Copy each line of the entries that includes the word "might".

Source texts of formatted documents:
########################################

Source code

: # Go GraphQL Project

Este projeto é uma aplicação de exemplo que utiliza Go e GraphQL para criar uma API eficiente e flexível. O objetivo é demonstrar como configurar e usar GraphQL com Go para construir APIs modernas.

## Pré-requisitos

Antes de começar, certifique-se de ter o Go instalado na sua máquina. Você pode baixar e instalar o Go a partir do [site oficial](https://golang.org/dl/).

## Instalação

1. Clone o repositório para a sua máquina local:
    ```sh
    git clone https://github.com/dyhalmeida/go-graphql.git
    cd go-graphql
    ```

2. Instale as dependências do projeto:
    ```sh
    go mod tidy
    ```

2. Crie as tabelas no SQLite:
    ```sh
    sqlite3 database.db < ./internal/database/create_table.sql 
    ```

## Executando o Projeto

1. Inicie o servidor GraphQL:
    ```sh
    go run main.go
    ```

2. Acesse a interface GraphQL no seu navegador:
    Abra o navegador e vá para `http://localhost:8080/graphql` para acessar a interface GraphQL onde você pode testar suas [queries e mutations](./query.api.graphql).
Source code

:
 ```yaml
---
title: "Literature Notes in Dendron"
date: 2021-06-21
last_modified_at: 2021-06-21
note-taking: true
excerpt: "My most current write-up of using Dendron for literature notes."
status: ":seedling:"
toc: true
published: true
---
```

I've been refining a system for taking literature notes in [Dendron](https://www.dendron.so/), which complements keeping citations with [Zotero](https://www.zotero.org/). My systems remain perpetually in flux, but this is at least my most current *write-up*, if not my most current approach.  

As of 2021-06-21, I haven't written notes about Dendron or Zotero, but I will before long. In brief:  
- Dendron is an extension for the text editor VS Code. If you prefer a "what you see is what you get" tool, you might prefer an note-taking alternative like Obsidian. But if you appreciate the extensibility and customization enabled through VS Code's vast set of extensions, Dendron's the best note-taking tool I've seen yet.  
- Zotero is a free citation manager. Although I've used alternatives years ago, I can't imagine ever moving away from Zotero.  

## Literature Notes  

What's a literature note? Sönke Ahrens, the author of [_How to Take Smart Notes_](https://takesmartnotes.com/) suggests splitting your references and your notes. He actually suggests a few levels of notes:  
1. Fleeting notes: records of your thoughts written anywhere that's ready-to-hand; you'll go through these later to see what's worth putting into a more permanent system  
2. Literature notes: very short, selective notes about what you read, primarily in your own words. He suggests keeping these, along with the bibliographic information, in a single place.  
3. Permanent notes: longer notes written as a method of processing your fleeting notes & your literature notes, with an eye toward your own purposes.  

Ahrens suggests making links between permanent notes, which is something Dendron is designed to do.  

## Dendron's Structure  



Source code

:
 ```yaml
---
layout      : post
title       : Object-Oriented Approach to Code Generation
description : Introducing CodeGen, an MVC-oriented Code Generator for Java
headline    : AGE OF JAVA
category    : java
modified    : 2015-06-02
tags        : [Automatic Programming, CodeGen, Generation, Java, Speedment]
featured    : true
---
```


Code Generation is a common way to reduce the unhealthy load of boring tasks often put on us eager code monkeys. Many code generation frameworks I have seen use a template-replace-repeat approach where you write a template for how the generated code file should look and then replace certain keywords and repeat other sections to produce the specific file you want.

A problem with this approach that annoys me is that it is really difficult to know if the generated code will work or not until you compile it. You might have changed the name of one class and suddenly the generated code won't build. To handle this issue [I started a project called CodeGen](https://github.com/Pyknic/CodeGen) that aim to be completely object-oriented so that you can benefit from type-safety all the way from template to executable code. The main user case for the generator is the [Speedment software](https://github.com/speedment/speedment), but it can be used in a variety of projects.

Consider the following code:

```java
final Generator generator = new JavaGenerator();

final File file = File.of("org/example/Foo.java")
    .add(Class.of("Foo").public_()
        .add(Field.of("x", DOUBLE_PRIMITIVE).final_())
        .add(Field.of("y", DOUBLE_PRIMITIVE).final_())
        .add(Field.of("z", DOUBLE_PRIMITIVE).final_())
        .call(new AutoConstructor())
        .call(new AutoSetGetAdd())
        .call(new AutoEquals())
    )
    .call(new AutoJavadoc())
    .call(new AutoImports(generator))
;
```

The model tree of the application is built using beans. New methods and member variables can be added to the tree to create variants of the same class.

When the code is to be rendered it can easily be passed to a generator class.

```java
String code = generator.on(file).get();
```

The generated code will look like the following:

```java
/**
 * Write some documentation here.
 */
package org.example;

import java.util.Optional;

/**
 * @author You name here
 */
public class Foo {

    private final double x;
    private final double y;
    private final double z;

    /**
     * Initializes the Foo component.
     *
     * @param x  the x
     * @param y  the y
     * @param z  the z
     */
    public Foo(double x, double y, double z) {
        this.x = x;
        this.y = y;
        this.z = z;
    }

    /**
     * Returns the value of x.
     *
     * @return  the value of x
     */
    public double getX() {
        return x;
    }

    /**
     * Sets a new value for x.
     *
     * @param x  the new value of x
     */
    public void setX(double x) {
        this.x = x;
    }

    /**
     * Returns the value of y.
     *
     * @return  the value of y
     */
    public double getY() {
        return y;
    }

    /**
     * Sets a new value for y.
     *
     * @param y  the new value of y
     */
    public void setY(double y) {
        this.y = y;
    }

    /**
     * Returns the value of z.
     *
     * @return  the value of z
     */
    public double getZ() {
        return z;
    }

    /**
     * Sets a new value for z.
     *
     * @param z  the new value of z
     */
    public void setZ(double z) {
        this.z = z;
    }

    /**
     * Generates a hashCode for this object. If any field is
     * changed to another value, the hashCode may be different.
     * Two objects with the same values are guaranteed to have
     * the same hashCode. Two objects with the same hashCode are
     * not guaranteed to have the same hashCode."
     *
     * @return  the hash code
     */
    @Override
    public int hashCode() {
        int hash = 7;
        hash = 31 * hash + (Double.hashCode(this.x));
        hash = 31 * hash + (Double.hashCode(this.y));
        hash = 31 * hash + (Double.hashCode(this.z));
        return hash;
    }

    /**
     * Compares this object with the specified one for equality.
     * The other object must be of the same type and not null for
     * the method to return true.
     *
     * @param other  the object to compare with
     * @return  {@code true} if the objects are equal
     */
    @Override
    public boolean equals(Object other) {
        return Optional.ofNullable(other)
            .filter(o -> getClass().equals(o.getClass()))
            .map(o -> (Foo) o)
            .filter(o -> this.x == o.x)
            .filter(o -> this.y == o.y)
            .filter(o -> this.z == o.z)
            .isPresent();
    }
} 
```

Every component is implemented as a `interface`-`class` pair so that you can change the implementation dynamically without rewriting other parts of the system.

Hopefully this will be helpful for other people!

########################################

◆ **Written response**:
- Dendron is an extension for the text editor VS Code. If you prefer a "what you see is what you get" tool, you might prefer an note-taking alternative like Obsidian. But if you appreciate the extensibility and customization enabled through VS Code's vast set of extensions, Dendron's the best note-taking tool I've seen yet.  
A problem with this approach that annoys me is that it is really difficult to know if the generated code will work or not until you compile it. You might have changed the name of one class and suddenly the generated code won't build. To handle this issue [I started a project called CodeGen](https://github.com/Pyknic/CodeGen) that aim to be completely object-oriented so that you can benefit from type-safety all the way from template to executable code. The main user case for the generator is the [Speedment software](https://github.com/speedment/speedment), but it can be used in a variety of projects.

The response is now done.